Oltre 40 chilometri di coda e situazione che si fa sempre più pesante. Succede al confine con l’Austria. Per i viaggi la cui destinazione è la Germania, o per la quale la Germania deve essere attraversata, serve un tampone negativo Pcr o antigenico, effettuato nelle 48 ore precedenti. Perciò le code chilometriche di mezzi pesanti.

Tre i passaggi ai quali è richiesto il tampone: al Brennero, a passo Resia e al valico di San Candido-Prato alla Drava. Istituite delle postazioni per effettuare i test e quindi dei controlli lungo l’A22 Autostrada del Brennero a Verona e Affi. I viaggiatori sprovvisti di certificato vengono deviati sull’A4 e l’A23 per entrare in Austria attraverso il valico di Tarvisio, come informato dalla Centrale di viabilità della Provincia di Bolzano.

Situazione critica anche sulle strade che collegato la Repubblica Ceca e la Germania. In particolare sull’autostrada che collega Praga a Dresda e su quella che porta a Norimberga. Nei giorni scorsi la Germania, che ha stretto misure e restrizioni per via del picco dei casi dovuti alla diffusione delle varianti covid, ha chiuso agli ingressi dal Tirolo austriaco e dalla Repubblica Ceca, considerate Zone a rischio rispettivamente per la variante sudafricana e quella britannica. L’attraversamento del confine è permesso solo a categorie di lavoratori essenziale e a cittadini tedeschi e stranieri che risiedono in Germania. Chi circola da un Paese all’atro deve registrarsi online e presentare un test negativo effettuato non più di 48 ore prima.

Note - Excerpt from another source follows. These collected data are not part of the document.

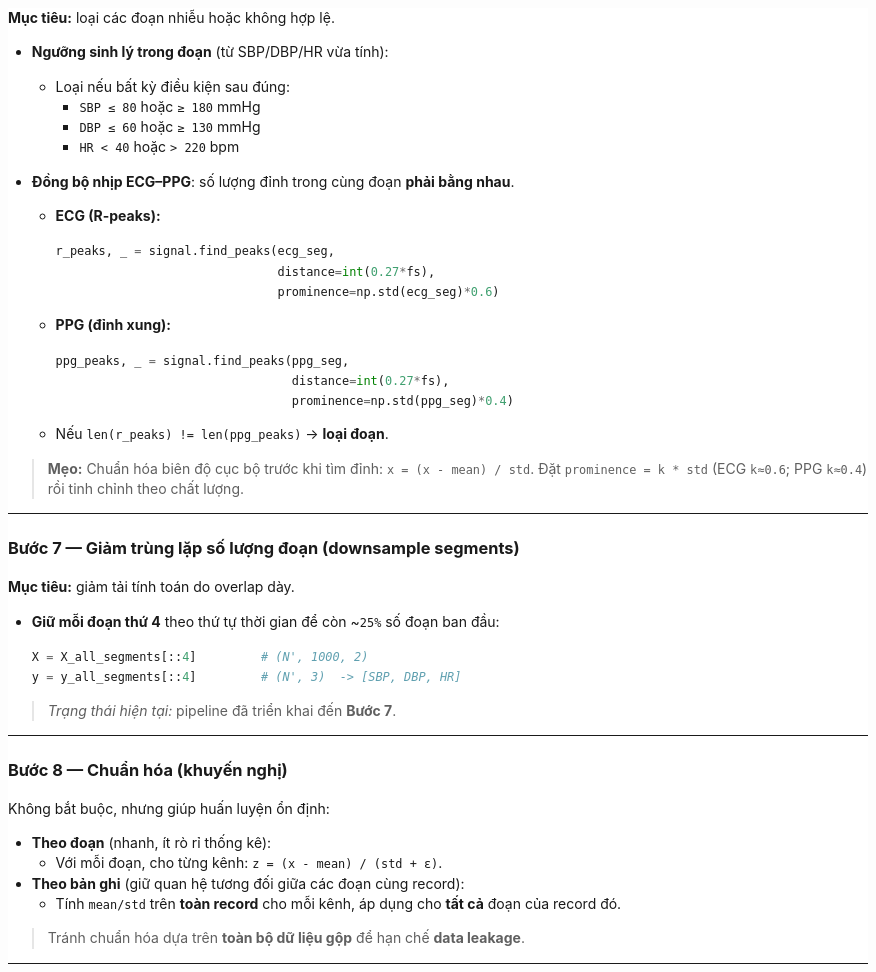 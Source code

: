 **Mục tiêu:** loại các đoạn nhiễu hoặc không hợp lệ.

- **Ngưỡng sinh lý trong đoạn** (từ SBP/DBP/HR vừa tính):
  - Loại nếu bất kỳ điều kiện sau đúng:
    - `SBP ≤ 80` hoặc `≥ 180` mmHg  
    - `DBP ≤ 60` hoặc `≥ 130` mmHg  
    - `HR < 40` hoặc `> 220` bpm

- **Đồng bộ nhịp ECG–PPG**: số lượng đỉnh trong cùng đoạn **phải bằng nhau**.
  - **ECG (R-peaks):**
    ```python
    r_peaks, _ = signal.find_peaks(ecg_seg,
                                   distance=int(0.27*fs),
                                   prominence=np.std(ecg_seg)*0.6)
    ```
  - **PPG (đỉnh xung):**
    ```python
    ppg_peaks, _ = signal.find_peaks(ppg_seg,
                                     distance=int(0.27*fs),
                                     prominence=np.std(ppg_seg)*0.4)
    ```
  - Nếu `len(r_peaks) != len(ppg_peaks)` → **loại đoạn**.

> **Mẹo:** Chuẩn hóa biên độ cục bộ trước khi tìm đỉnh: `x = (x - mean) / std`. Đặt `prominence = k * std` (ECG `k≈0.6`; PPG `k≈0.4`) rồi tinh chỉnh theo chất lượng.

---

### Bước 7 — Giảm trùng lặp số lượng đoạn (downsample segments)

**Mục tiêu:** giảm tải tính toán do overlap dày.

- **Giữ mỗi đoạn thứ 4** theo thứ tự thời gian để còn ~`25%` số đoạn ban đầu:

  ```python
  X = X_all_segments[::4]         # (N', 1000, 2)
  y = y_all_segments[::4]         # (N', 3)  -> [SBP, DBP, HR]
  ```

> *Trạng thái hiện tại:* pipeline đã triển khai đến **Bước 7**.

---

### Bước 8 — Chuẩn hóa (khuyến nghị)

Không bắt buộc, nhưng giúp huấn luyện ổn định:

- **Theo đoạn** (nhanh, ít rò rỉ thống kê):
  - Với mỗi đoạn, cho từng kênh: `z = (x - mean) / (std + ε)`.
- **Theo bản ghi** (giữ quan hệ tương đối giữa các đoạn cùng record):
  - Tính `mean/std` trên **toàn record** cho mỗi kênh, áp dụng cho **tất cả** đoạn của record đó.

> Tránh chuẩn hóa dựa trên **toàn bộ dữ liệu gộp** để hạn chế **data leakage**.

---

Limitato quindi l’ingresso a semplici cittadini e residenti tedeschi, camionisti, lavoratori dei servizi sanitari e dei trasporti, pendolari trans-frontalieri impiegati in “settori di rilevanza sistemica”. Il ministero dell’Interno ha fatto sapere che su 10mila controlli, lunedì mattina, circa 5mila persone sono stati respinte. Forti critiche da parte dell’Austria nei confronti di Berlino.